The population of elephants in Thailand is dwindling. Currently, there is an estimated three to four thousand elephants in this country and half of these have been domesticated. Many domesticated elephants experience trauma throughout their lives and abuse often begins at the very onset of their interactions with humans. For centuries elephants in Thailand have been domesticated through a brutal tradition called “crushing” where elephants are caged and tortured until their wild spirit is “crushed”. Depending on the elephant’s mahout (caretaker) the elephant may go on to experience other abuses that may eventually lead to injury so severe the creature is rendered useless to its owner. This is where the Elephant Nature Park comes in.

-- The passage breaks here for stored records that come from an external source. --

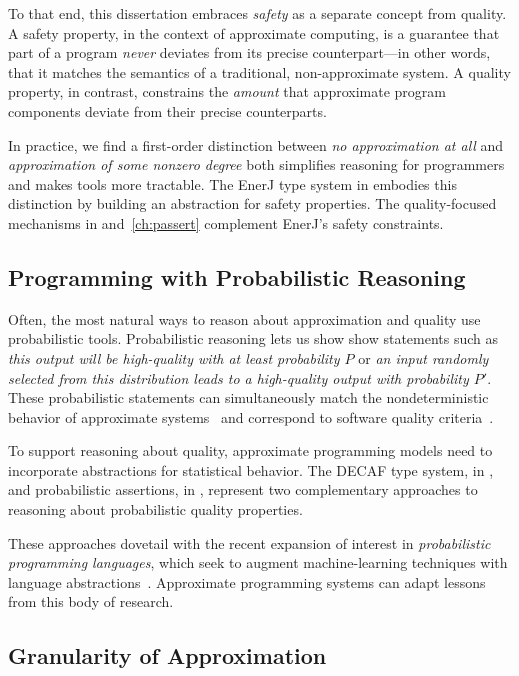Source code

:To that end, this dissertation embraces \emph{safety} as a separate concept
from quality.
A safety property, in the context of approximate computing, is a guarantee
that part of a program \emph{never} deviates from its precise counterpart---in
other words, that it matches the semantics of a traditional, non-approximate
system.
A quality property, in contrast, constrains the \emph{amount} that approximate
program components deviate from their precise counterparts.

In practice, we find a first-order distinction between \emph{no approximation at
all} and \emph{approximation of some nonzero degree} both simplifies reasoning
for programmers and makes tools more tractable.
The EnerJ type system in  embodies this distinction by
building an abstraction for safety properties.
The quality-focused mechanisms in  and~\ref{ch:passert}
complement EnerJ's safety constraints.

\subsection{Programming with Probabilistic Reasoning}

Often, the most natural ways to reason about approximation and quality use
probabilistic tools.
Probabilistic reasoning lets us show show statements such as \emph{this output
will be high-quality with at least probability $P$} or \emph{an input randomly
selected from this distribution leads to a high-quality output with
probability $P'$}.
These probabilistic statements can simultaneously match the nondeterministic behavior
of approximate systems~\cite{truffle, npu, approxstorage}
and correspond to software quality criteria~\cite{decaf, passert}.

To support reasoning about quality, approximate
programming models need to incorporate abstractions for statistical behavior.
The DECAF type system, in , and
probabilistic assertions, in , represent two
complementary approaches to reasoning about probabilistic quality
properties.

These approaches dovetail with the recent expansion of interest in
\emph{probabilistic programming languages}, which seek to augment
machine-learning techniques with language abstractions~\cite{church}.
Approximate programming systems can adapt lessons from this body of research.

\subsection{Granularity of Approximation}

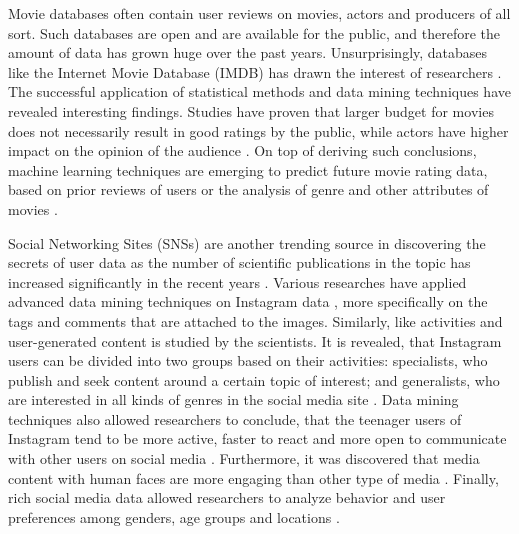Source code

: Movie databases often contain user reviews on movies, actors and producers of all sort. Such databases are open and are available for the public, and therefore the amount of data has grown huge over the past years. Unsurprisingly, databases like the Internet Movie Database (IMDB) has drawn the interest of researchers \cite{saraee2004data, kabinsingha2012movie, sumathi2013performance}. The successful application of statistical methods and data mining techniques have revealed interesting findings. Studies have proven that larger budget for movies does not necessarily result in good ratings by the public, while actors have higher impact on the opinion of the audience \cite{saraee2004data}. On top of deriving such conclusions, machine learning techniques are emerging to predict future movie rating data, based on prior reviews of users \cite{saraee2004data} or the analysis of genre and other attributes of movies \cite{kabinsingha2012movie}.

Social Networking Sites (SNSs) are another trending source in discovering the secrets of user data as the number of scientific publications in the topic has increased significantly in the recent years \cite{waheed2017investigation}. Various researches have applied advanced data mining techniques on Instagram data \cite{jang2015noreciprocity, bakhshi2014faces, hu2014we, jang2016teensengagemorewithfewerphotos, han2016teensarefrommars}, more specifically on the tags and comments that are attached to the images. Similarly, like activities and user-generated content is studied by the scientists. It is revealed, that Instagram users can be divided into two groups based on their activities: specialists, who publish and seek content around a certain topic of interest; and generalists, who are interested in all kinds of genres in the social media site \cite{jang2015noreciprocity}. Data mining techniques also allowed researchers to conclude, that the teenager users of Instagram tend to be more active, faster to react and more open to communicate with other users on social media \cite{jang2016teensengagemorewithfewerphotos, han2016teensarefrommars}. Furthermore, it was discovered that media content with human faces are more engaging than other type of media \cite{bakhshi2014faces}. Finally, rich social media data allowed researchers to analyze behavior and user preferences among genders, age groups and locations \cite{farseev2015harvestingmultiplesources}.

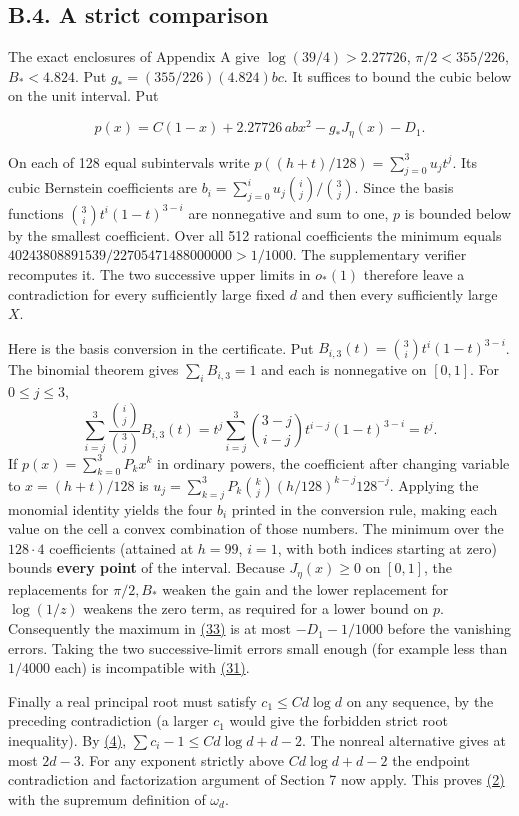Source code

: \documentclass[11pt,a4paper]{article}
\begin{document}
\subsection{B.4. A strict comparison}\label{b.4.-a-strict-comparison}

The exact enclosures of Appendix A give \(\log(39/4)>2.27726\), \(\pi/2<355/226\), \(B_*<4.824\). Put \(g_*=(355/226)(4.824)bc\). It suffices to bound the cubic below on the unit interval. Put

\[
 p(x)=C(1-x)+2.27726\,abx^2-g_*J_\eta(x)-D_1 .                           \tag{34}\label{eq:34}
\]

On each of 128 equal subintervals write \(p((h+t)/128)=\sum_{j=0}^3u_jt^j\). Its cubic Bernstein coefficients are \(b_i=\sum_{j=0}^iu_j\binom ij/\binom3j\). Since the basis functions \(\binom3i t^i(1-t)^{3-i}\) are nonnegative and sum to one, \(p\) is bounded below by the smallest coefficient. Over all 512 rational coefficients the minimum equals \(40243808891539/22705471488000000>1/1000\). The supplementary verifier recomputes it. The two successive upper limits in \(o_*(1)\) therefore leave a contradiction for every sufficiently large fixed \(d\) and then every sufficiently large \(X\).

Here is the basis conversion in the certificate. Put \(B_{i,3}(t)=\binom3i t^i(1-t)^{3-i}\). The binomial theorem gives \(\sum_i B_{i,3}=1\) and each is nonnegative on \([0,1]\). For \(0\le j\le3\), \[
 \sum_{i=j}^3\frac{\binom ij}{\binom3j}B_{i,3}(t)
 =t^j\sum_{i=j}^3\binom{3-j}{i-j}t^{i-j}(1-t)^{3-i}=t^j .
\] If \(p(x)=\sum_{k=0}^3P_kx^k\) in ordinary powers, the coefficient after changing variable to \(x=(h+t)/128\) is \(u_j=\sum_{k=j}^3P_k\binom kj(h/128)^{k-j}128^{-j}\). Applying the monomial identity yields the four \(b_i\) printed in the conversion rule, making each value on the cell a convex combination of those numbers. The minimum over the \(128\cdot4\) coefficients (attained at \(h=99\), \(i=1\), with both indices starting at zero) bounds \textbf{every point} of the interval. Because \(J_\eta(x)\ge0\) on \([0,1]\), the replacements for \(\pi/2,B_*\) weaken the gain and the lower replacement for \(\log(1/z)\) weakens the zero term, as required for a lower bound on \(p\). Consequently the maximum in \hyperref[eq:33]{(33)} is at most \(-D_1-1/1000\) before the vanishing errors. Taking the two successive-limit errors small enough (for example less than \(1/4000\) each) is incompatible with \hyperref[eq:31]{(31)}.

Finally a real principal root must satisfy \(c_1\le C d\log d\) on any sequence, by the preceding contradiction (a larger \(c_1\) would give the forbidden strict root inequality). By \hyperref[eq:4]{(4)}, \(\sum c_i-1\le C d\log d+d-2\). The nonreal alternative gives at most \(2d-3\). For any exponent strictly above \(C d\log d+d-2\) the endpoint contradiction and factorization argument of Section 7 now apply. This proves \hyperref[eq:2]{(2)} with the supremum definition of \(\omega_d\).
\end{document}
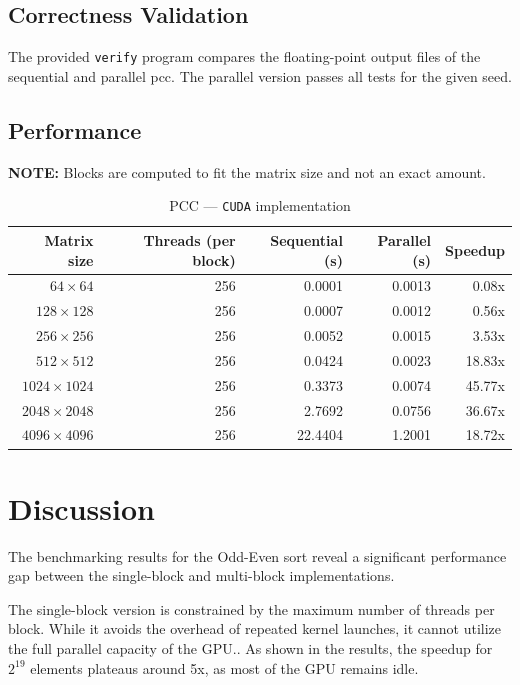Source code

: \documentclass[11pt,a4paper]{article}
\begin{document}
\subsection{Correctness Validation}

The provided \texttt{verify} program compares the floating-point output files of the sequential and parallel pcc. The parallel version passes all tests for the given seed.

\newpage
\subsection{Performance}

\textbf{NOTE:} Blocks are computed to fit the matrix size and not an exact amount.

\begin{table}[h]
\centering
\begin{tabular}{|r|r|r|r|r|}
\hline
\textbf{Matrix size} & \textbf{Threads (per block)} & \textbf{Sequential (s)} & \textbf{Parallel (s)} & \textbf{Speedup} \\
\hline
$64 \times 64$     & 256 & 0.0001 & 0.0013 & 0.08x \\
$128 \times 128$   & 256 & 0.0007 & 0.0012 & 0.56x \\
$256 \times 256$   & 256 & 0.0052 & 0.0015 & 3.53x \\
$512 \times 512$   & 256 & 0.0424 & 0.0023 & 18.83x \\
$1024 \times 1024$ & 256 & 0.3373 & 0.0074 & 45.77x \\
$2048 \times 2048$ & 256 & 2.7692 & 0.0756 & 36.67x \\
$4096 \times 4096$ & 256 & 22.4404 & 1.2001 & 18.72x \\
\hline
\end{tabular}
\caption{PCC --- \texttt{CUDA} implementation}
\end{table}

\section{Discussion}
The benchmarking results for the Odd-Even sort reveal a significant performance gap between the single-block and multi-block implementations.

The single-block version is constrained by the maximum number of threads per block. While it avoids the overhead of repeated kernel launches, it cannot utilize the full parallel capacity of the GPU.. As shown in the results, the speedup for $2^{19}$ elements plateaus around 5x, as most of the GPU remains idle.
\end{document}
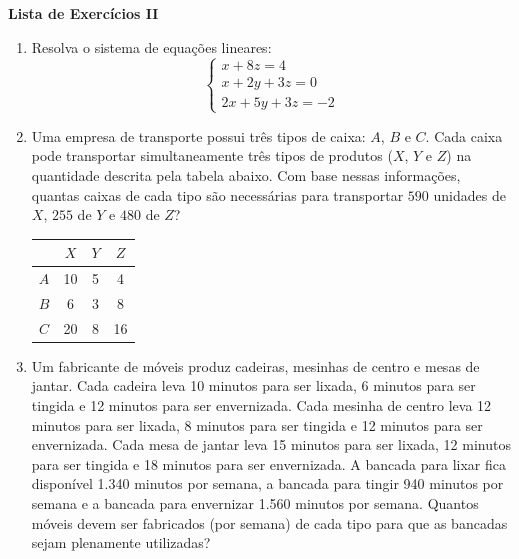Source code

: \documentclass[12pt,a4paper]{article}
\begin{document}
\begin{center}
  \textbf{Lista de Exercícios II}
\end{center}

\begin{enumerate}
  \item Resolva o sistema de equações lineares:
    $$\begin{cases}
      x +  8 z  =  4\\
      x  +  2y  +  3z  =  0\\
      2x  +  5y  +  3z  =  -2
    \end{cases}$$

  \item Uma empresa de transporte possui três tipos de caixa: $A$, $B$ e
    $C$. Cada caixa pode transportar simultaneamente três tipos de produtos
    ($X$, $Y$ e $Z$) na quantidade descrita pela tabela abaixo. Com
    base nessas informações, quantas caixas de cada tipo são necessárias
    para transportar $590$ unidades de $X$, $255$ de $Y$ e $480$
    de $Z$?
    
    \begin{table}[H]
      \centering
      \begin{tabular}{|c|c|c|c|}
        \cline{2-4} 
        \multicolumn{1}{c|}{} & $X$ & $Y$ & $Z$\\
        \hline 
        $A$ & 10 & 5 & 4\\
        \hline 
        $B$ & 6 & 3 & 8\\
        \hline 
        $C$ & 20 & 8 & 16\\
        \hline 
      \end{tabular}
    \end{table}

  \item Um fabricante de móveis produz cadeiras, mesinhas de centro e mesas
    de jantar. Cada cadeira leva 10 minutos para ser lixada, 6 minutos
    para ser tingida e 12 minutos para ser envernizada. Cada mesinha de
    centro leva 12 minutos para ser lixada, 8 minutos para ser tingida
    e 12 minutos para ser envernizada. Cada mesa de jantar leva 15 minutos
    para ser lixada, 12 minutos para ser tingida e 18 minutos para ser
    envernizada. A bancada para lixar fica disponível 1.340 minutos por
    semana, a bancada para tingir 940 minutos por semana e a bancada para
    envernizar 1.560 minutos por semana. Quantos móveis devem ser fabricados
    (por semana) de cada tipo para que as bancadas sejam plenamente utilizadas?


\end{enumerate}
\end{document}
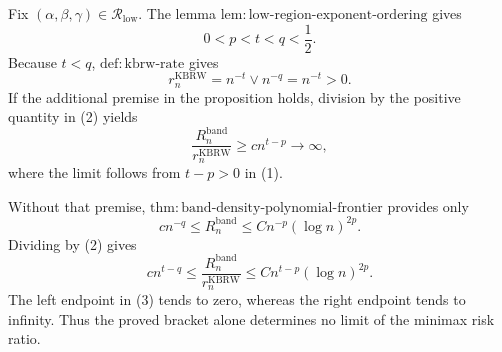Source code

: Fix \((\alpha,\beta,\gamma)\in\mathcal R_{\mathrm{low}}\).  The lemma
\(\mathrm{lem:low\mbox{-}region\mbox{-}exponent\mbox{-}ordering}\) gives
\[
0<p<t<q<\frac12.
\tag{1}
\]
Because \(t<q\), \(\mathrm{def:kbrw\mbox{-}rate}\) gives
\[
r_n^{\mathrm{KBRW}}=n^{-t}\vee n^{-q}=n^{-t}>0.
\tag{2}
\]
If the additional premise in the proposition holds, division by the positive
quantity in (2) yields
\[
\frac{R_n^{\mathrm{band}}}{r_n^{\mathrm{KBRW}}}
\geq c n^{t-p}\longrightarrow\infty,
\]
where the limit follows from \(t-p>0\) in (1).

Without that premise,
\(\mathrm{thm:band\mbox{-}density\mbox{-}polynomial\mbox{-}frontier}\)
provides only
\[
c n^{-q}\leq R_n^{\mathrm{band}}
\leq Cn^{-p}(\log n)^{2p}.
\]
Dividing by (2) gives
\[
c n^{t-q}\leq
\frac{R_n^{\mathrm{band}}}{r_n^{\mathrm{KBRW}}}
\leq Cn^{t-p}(\log n)^{2p}.
\tag{3}
\]
The left endpoint in (3) tends to zero, whereas the right endpoint tends to
infinity.  Thus the proved bracket alone determines no limit of the minimax
risk ratio.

We spent an entire day at the Elephant Nature Park. Our guide picked our group up at our hotel and drove us to the park. Upon arrival we had the chance to feed a few elephants. Teddy was keen on feeding them watermelon but it took my other two children some time to warm up to the idea. After feeding time we walked around the park to meet some of the elephants that had been rescued and rehabilitated. The elephants told their stories silently. Our guide acted as a translator of sorts putting words to the scars many of the elephant bore. Forced breeding, illegal logging, riding camps, exploding mine… there are now just over forty elephants at the sanctuary. After a Thai lunch buffet there was a documentary about elephants in Thailand. It was rather graphic in parts especially when they showed a “crushing”, so most of children sat out. Then it was bathing time! The mahouts guided the older elephants into the water and tours groups splashed them with water. While our elephant wasn’t keen on this part of the day we learned that it was necessary for keeping her skin healthy. After the elephant left there was a full out water fight! In the last part of the day we had the chance to see the baby elephants and get chased by one particularly mischievous one which was thrilling and frightening.
As we prepared to leave we took a peek at the small gift shop. There were a variety of things but the highlight for us was a shelf of hand carved wood elephants. These were made by the mahouts at the park. Each elephant at the sanctuary has a mahout, many of which are from the isolated and impoverished Burma. While the mahout make a very small income they sell these carved elephants as a way of making a little extra money to send home to their families. We bought a lovely one and it will be a constant reminder of the suffering and the beauty we encountered during our visit.
It should be noted that the cost of visiting the Elephant Nature Park for a Single Day Visit is 2500 baht ($80 cad) for adults and 1250 baht ($40 cad) for children. There are no elephant rides and direct contact with the elephants is carefully limited and supervised. There is significant emphasis placed on respecting the elephants and personal safety. However, it is an educational experience that will change the way you see and interact with elephants possibly for life. The park is a not-for-profit organization so all the money they receive goes towards caring of the elephants, paying the large staff and maintaining the park. Also I want to share that there are volunteer opportunities at the park, which is something worth considering if you are travelling to Thailand.